** Opening Data extracts block **

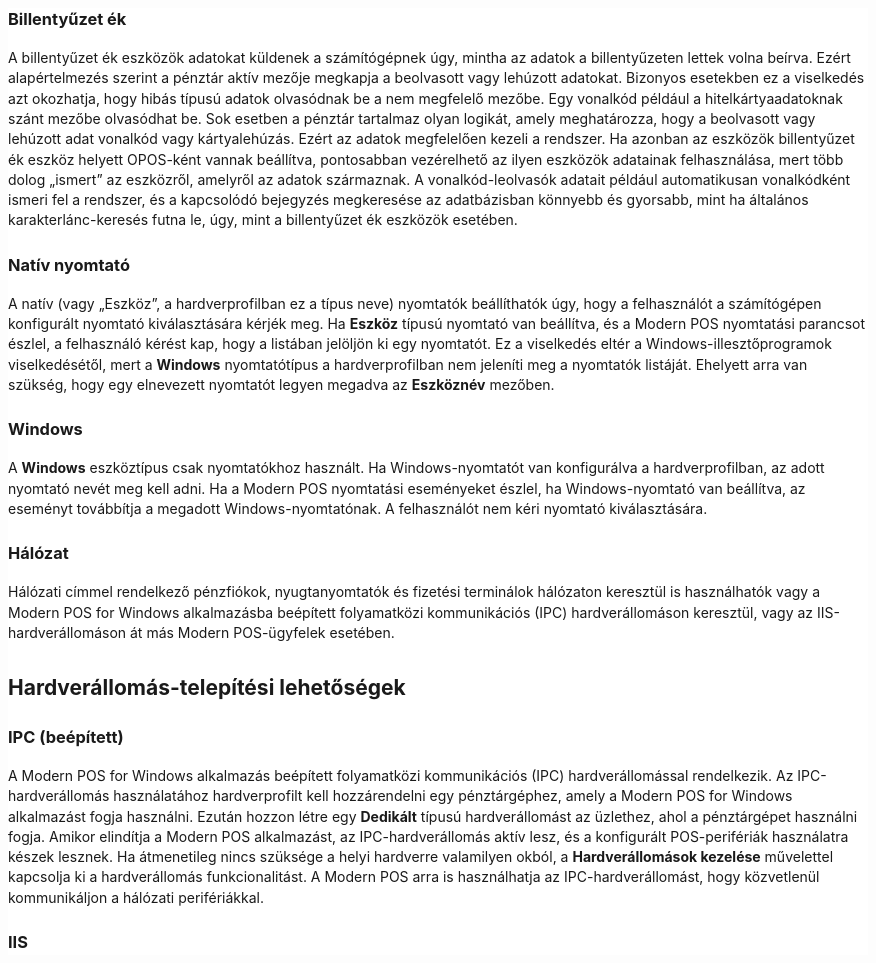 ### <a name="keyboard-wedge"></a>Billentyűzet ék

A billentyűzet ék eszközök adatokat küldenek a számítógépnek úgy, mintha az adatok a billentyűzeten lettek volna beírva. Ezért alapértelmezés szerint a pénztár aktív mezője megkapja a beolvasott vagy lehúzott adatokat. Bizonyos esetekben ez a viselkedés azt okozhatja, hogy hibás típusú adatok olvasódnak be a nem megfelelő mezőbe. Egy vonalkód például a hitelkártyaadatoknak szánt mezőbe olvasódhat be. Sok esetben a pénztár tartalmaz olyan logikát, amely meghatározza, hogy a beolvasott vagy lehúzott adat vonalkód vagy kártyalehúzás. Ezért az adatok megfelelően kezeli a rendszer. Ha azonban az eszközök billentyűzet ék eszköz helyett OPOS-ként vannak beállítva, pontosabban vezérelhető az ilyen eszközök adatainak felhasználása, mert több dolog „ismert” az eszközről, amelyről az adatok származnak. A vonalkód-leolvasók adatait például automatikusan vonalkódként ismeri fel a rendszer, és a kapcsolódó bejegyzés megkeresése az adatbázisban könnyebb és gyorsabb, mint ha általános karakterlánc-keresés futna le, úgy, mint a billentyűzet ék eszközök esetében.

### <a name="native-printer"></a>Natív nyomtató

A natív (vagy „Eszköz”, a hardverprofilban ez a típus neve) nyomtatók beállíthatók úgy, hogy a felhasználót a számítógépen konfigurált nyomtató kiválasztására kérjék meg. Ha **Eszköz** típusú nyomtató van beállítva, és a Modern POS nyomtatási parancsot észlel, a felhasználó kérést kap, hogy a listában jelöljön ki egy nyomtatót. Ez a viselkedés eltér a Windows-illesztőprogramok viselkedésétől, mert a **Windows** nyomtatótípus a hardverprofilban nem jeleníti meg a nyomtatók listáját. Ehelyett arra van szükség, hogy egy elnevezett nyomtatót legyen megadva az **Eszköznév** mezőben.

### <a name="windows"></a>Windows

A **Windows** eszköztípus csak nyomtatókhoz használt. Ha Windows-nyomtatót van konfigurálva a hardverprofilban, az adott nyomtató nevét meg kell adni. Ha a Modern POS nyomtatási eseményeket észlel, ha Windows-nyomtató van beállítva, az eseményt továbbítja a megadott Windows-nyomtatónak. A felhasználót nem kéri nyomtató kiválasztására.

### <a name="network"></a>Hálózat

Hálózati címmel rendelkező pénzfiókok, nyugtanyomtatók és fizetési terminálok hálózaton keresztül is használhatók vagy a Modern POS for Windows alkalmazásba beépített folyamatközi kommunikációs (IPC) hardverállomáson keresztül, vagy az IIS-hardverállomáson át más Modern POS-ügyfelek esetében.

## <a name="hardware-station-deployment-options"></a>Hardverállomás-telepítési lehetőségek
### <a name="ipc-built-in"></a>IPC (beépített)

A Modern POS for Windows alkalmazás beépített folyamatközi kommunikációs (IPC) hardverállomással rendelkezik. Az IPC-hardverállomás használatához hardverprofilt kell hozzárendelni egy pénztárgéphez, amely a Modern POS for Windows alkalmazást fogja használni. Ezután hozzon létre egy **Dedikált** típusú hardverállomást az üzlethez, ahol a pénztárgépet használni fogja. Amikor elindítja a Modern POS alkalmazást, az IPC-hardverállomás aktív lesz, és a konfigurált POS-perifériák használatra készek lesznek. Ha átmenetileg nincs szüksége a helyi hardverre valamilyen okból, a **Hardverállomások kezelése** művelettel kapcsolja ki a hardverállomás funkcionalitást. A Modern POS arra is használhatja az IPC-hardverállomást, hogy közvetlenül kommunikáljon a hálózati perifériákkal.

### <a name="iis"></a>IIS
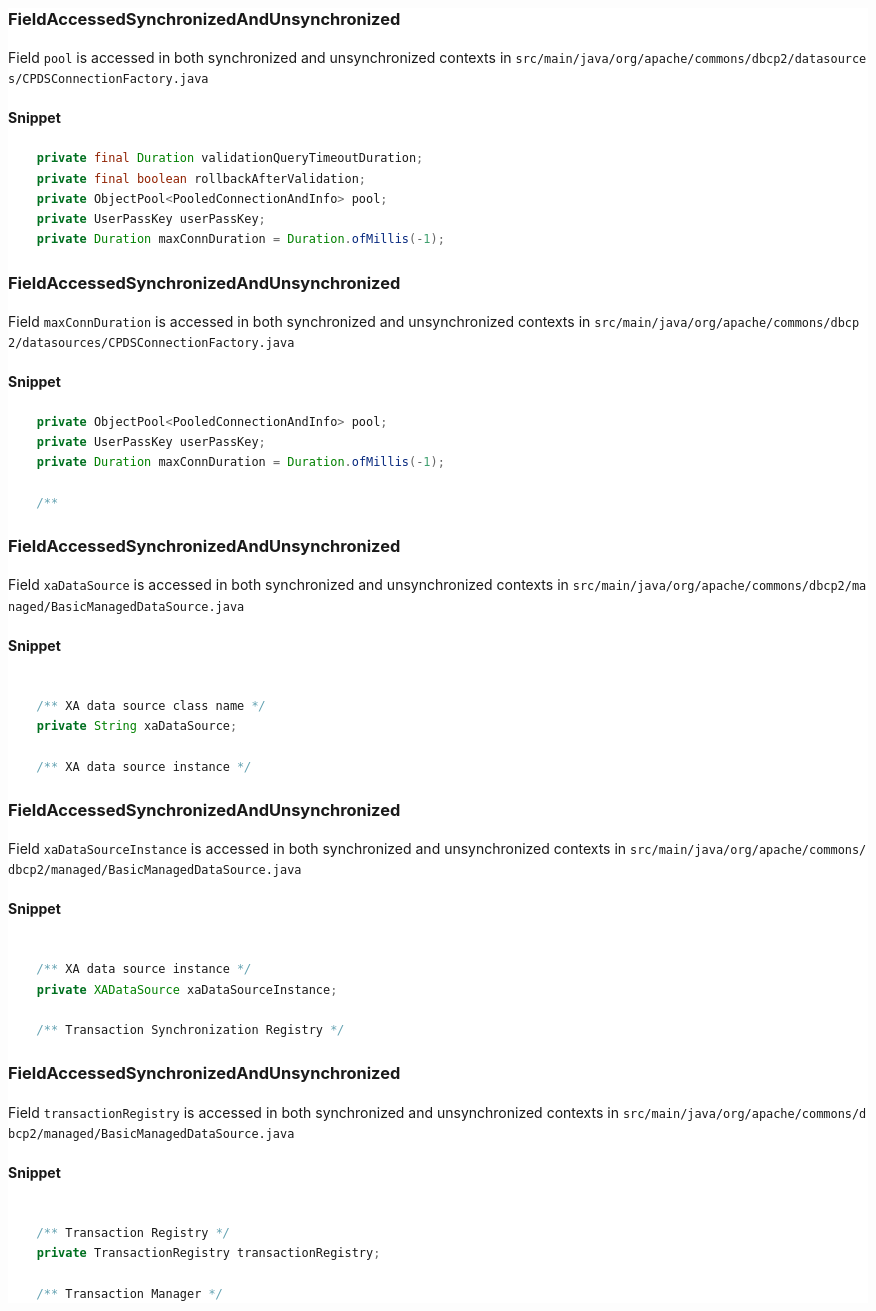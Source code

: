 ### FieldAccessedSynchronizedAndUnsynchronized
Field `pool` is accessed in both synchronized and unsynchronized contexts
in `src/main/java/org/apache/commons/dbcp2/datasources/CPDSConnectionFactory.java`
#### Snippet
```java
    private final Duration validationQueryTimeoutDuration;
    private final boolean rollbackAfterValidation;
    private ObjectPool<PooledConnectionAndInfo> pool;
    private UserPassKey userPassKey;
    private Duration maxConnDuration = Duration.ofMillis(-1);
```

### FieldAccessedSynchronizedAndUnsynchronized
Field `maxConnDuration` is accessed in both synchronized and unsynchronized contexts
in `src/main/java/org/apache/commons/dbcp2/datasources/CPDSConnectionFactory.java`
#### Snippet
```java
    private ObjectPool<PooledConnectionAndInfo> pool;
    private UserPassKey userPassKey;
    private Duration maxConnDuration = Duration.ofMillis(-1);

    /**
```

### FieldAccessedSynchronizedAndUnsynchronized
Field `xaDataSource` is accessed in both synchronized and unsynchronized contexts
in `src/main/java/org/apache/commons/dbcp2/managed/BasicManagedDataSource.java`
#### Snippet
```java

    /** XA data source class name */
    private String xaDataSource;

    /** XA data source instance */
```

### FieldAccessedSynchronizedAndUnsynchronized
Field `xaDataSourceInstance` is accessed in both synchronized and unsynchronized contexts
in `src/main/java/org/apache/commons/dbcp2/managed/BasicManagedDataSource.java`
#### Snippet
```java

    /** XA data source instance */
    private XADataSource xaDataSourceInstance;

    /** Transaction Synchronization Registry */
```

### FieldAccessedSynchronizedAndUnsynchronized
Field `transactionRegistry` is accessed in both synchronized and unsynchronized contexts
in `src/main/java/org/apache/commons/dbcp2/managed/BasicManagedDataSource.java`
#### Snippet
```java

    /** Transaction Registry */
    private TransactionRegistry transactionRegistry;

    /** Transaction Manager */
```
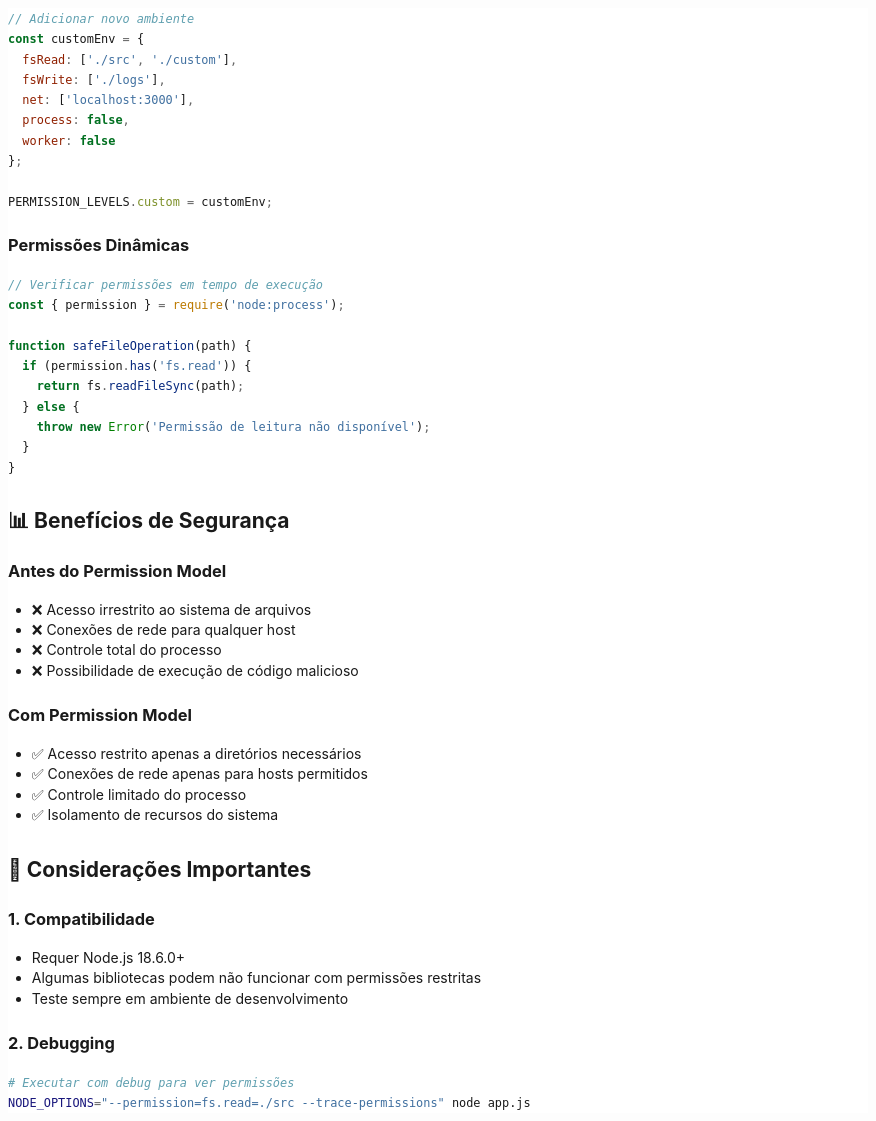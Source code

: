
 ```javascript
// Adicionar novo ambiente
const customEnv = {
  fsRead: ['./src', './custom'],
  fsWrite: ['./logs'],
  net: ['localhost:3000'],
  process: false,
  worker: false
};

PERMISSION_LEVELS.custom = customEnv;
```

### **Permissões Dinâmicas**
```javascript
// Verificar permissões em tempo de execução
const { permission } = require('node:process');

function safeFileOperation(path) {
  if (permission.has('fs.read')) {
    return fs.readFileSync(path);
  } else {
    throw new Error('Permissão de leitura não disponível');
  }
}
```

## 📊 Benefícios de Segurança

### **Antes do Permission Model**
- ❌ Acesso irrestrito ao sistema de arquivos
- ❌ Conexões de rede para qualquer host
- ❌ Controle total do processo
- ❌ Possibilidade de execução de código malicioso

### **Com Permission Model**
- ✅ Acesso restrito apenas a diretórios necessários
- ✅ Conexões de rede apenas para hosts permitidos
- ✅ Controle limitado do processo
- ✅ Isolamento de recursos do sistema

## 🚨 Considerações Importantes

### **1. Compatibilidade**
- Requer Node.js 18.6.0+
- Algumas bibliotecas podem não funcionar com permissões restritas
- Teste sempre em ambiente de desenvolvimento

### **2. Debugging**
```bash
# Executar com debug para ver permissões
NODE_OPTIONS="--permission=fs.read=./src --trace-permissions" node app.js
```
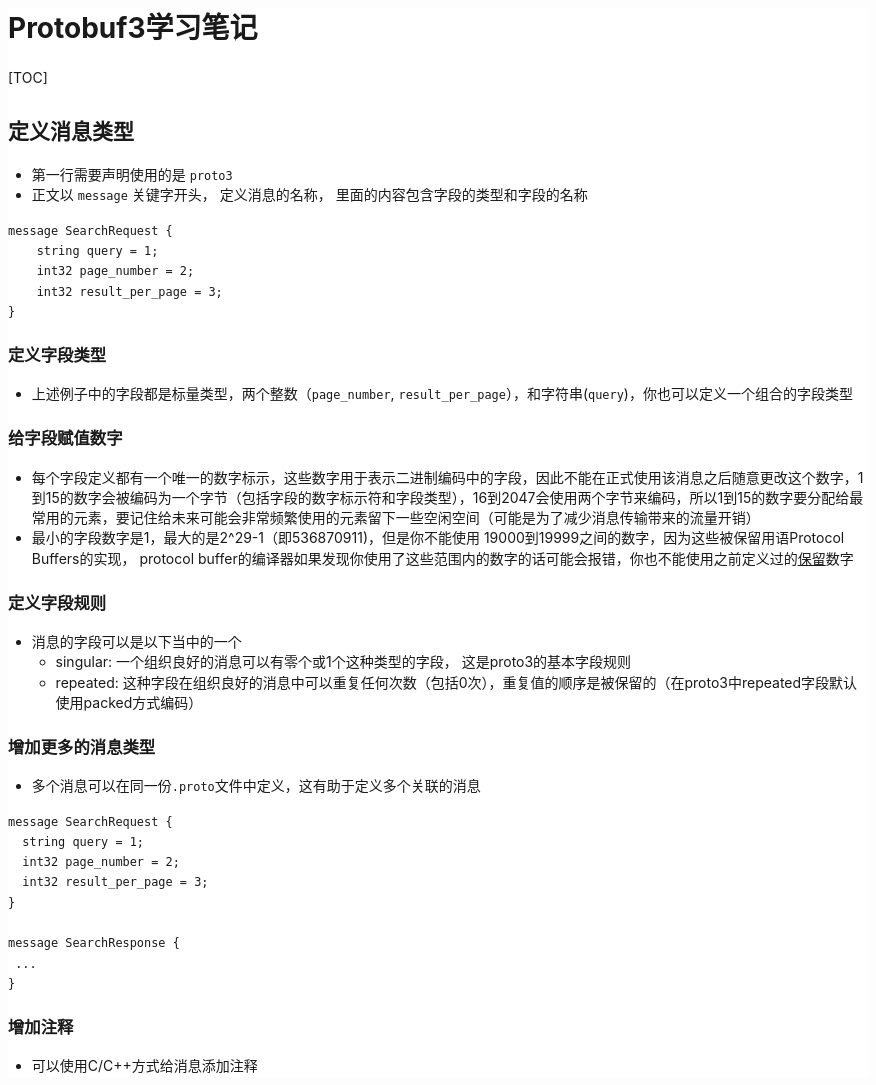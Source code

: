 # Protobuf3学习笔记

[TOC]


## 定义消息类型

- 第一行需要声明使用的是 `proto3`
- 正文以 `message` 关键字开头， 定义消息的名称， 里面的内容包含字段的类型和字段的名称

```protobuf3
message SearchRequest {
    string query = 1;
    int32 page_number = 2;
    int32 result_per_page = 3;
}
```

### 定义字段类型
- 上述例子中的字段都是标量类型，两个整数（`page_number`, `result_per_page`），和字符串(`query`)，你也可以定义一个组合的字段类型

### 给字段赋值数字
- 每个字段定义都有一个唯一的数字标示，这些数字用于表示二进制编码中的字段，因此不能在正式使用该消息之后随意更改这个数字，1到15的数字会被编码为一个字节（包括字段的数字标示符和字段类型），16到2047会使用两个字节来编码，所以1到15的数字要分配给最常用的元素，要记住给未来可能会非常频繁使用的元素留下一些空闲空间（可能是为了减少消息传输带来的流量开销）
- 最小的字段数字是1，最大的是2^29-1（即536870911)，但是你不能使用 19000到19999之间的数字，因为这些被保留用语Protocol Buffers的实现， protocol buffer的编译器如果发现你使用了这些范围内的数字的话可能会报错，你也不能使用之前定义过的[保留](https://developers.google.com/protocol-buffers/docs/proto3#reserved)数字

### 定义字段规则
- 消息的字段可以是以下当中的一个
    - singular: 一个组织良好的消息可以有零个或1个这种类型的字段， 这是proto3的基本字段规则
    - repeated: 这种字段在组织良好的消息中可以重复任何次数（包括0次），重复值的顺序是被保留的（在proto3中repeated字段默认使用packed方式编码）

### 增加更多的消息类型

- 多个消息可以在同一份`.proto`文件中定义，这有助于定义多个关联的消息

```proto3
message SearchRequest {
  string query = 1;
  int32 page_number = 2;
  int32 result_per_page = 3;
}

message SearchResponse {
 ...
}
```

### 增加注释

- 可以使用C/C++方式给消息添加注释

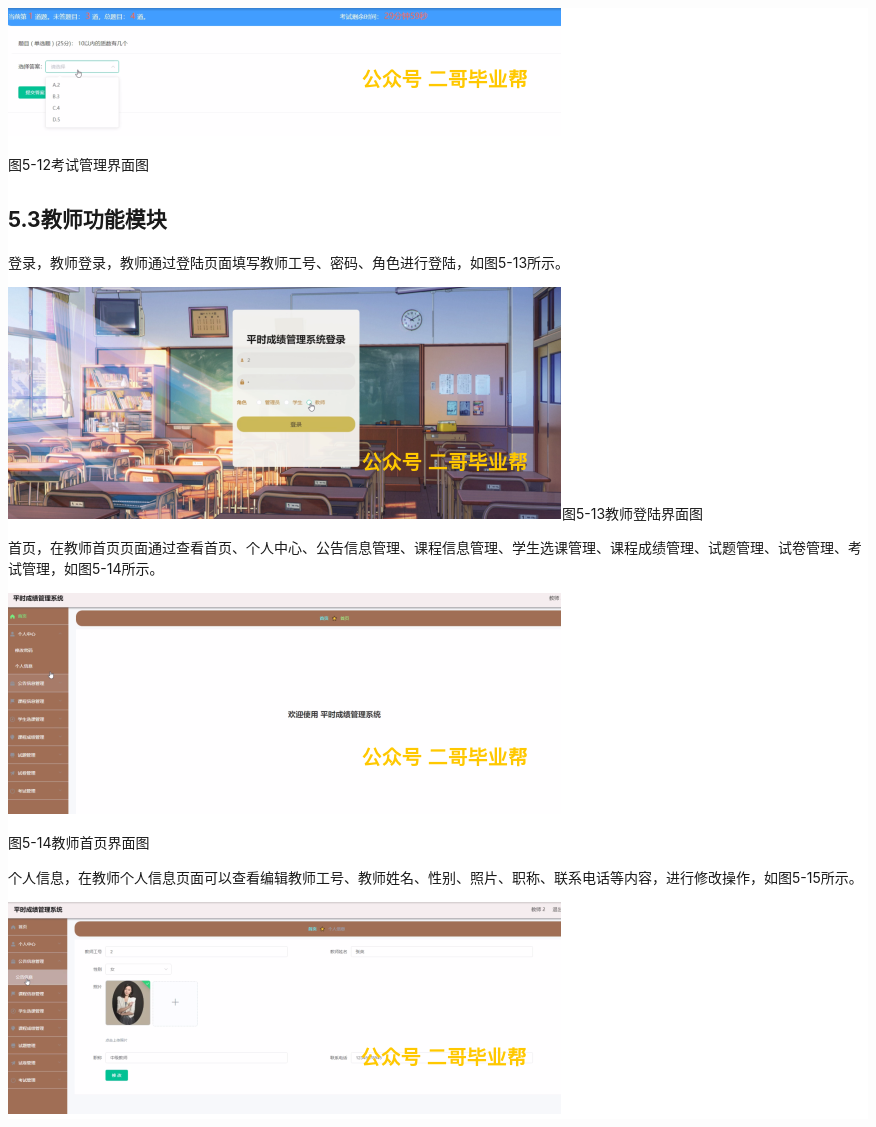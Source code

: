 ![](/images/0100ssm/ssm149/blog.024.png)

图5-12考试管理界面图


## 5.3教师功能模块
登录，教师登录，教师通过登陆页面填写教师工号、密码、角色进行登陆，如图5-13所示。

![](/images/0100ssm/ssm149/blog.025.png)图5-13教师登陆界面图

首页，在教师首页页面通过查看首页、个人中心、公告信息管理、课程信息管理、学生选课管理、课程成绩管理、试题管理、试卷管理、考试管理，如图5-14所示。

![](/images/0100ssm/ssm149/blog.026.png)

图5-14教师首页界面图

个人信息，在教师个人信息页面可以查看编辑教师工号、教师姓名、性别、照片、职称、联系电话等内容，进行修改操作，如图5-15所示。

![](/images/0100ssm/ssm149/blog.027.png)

** Closing Data extracts block **

* [Exercise objective]:
Across the records above, show each line containing the word "sistema".

* [Reply to the task]:
- ❌ Acesso irrestrito ao sistema de arquivos
- ✅ Isolamento de recursos do sistema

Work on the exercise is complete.